Records to process START

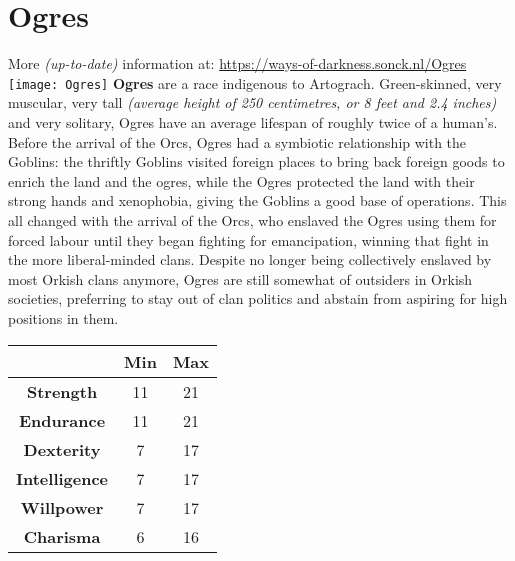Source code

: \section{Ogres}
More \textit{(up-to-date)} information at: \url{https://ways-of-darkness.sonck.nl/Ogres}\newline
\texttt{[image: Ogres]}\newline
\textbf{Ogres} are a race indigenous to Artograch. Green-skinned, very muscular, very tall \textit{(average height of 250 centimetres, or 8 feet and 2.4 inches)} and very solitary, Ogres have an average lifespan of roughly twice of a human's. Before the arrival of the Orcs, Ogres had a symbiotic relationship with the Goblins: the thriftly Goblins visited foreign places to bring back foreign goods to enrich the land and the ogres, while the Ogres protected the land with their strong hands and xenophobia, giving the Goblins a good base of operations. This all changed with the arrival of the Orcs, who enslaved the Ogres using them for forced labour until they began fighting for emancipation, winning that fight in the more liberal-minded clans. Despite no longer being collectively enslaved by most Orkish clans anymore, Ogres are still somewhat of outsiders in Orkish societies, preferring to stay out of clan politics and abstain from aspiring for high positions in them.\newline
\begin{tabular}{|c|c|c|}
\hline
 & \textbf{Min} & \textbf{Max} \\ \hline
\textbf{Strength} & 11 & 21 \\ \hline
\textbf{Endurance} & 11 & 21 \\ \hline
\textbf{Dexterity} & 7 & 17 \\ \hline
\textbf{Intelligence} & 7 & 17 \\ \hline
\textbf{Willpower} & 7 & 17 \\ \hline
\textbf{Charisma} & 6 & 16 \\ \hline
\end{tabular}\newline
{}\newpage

Records to process END
Records to process START

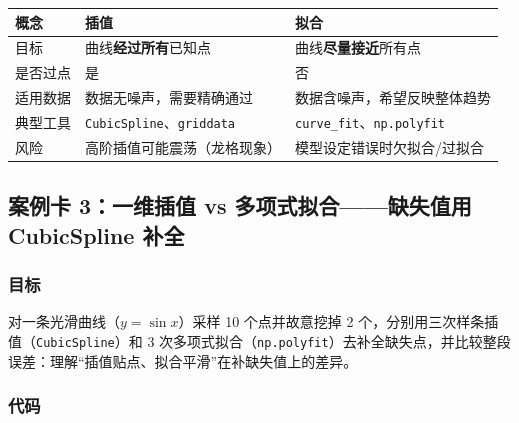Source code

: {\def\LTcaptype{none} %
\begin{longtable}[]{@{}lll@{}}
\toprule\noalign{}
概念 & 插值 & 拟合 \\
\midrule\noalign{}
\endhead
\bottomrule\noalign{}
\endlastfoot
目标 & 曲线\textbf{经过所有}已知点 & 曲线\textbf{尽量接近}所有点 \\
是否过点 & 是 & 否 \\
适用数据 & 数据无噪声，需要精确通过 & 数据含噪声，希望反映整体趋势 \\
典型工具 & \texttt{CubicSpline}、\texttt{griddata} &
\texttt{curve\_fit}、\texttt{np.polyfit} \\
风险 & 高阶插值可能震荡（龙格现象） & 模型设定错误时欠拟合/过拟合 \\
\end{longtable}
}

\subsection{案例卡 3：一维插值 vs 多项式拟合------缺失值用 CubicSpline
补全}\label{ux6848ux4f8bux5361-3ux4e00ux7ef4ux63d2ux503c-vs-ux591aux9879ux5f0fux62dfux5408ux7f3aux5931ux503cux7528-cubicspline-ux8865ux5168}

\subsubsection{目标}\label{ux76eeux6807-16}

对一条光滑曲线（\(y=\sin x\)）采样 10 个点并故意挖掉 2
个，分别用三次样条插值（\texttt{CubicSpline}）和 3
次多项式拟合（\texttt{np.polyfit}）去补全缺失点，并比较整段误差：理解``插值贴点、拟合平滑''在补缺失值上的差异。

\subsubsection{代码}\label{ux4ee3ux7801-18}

Records to process END
Records to process START

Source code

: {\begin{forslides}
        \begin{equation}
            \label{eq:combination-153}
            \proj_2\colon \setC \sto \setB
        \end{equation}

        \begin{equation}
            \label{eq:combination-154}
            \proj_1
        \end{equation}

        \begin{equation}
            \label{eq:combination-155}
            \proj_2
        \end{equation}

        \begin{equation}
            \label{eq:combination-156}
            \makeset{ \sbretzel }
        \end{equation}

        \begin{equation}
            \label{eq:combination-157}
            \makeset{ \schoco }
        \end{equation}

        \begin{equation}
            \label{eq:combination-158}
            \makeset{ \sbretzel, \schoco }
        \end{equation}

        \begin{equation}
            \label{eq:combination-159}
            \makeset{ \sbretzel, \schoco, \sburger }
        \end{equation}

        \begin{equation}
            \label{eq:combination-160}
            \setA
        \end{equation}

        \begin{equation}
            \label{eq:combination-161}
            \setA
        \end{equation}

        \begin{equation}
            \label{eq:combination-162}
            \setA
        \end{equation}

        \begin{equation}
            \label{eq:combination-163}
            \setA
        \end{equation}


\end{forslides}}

Records to process END

## Exercise directions:
Go through the material above and copy each line that holds the string "hline".

## Result of the task:
\hline
 & \textbf{Min} & \textbf{Max} \\ \hline
\textbf{Strength} & 11 & 21 \\ \hline
\textbf{Endurance} & 11 & 21 \\ \hline
\textbf{Dexterity} & 7 & 17 \\ \hline
\textbf{Intelligence} & 7 & 17 \\ \hline
\textbf{Willpower} & 7 & 17 \\ \hline
\textbf{Charisma} & 6 & 16 \\ \hline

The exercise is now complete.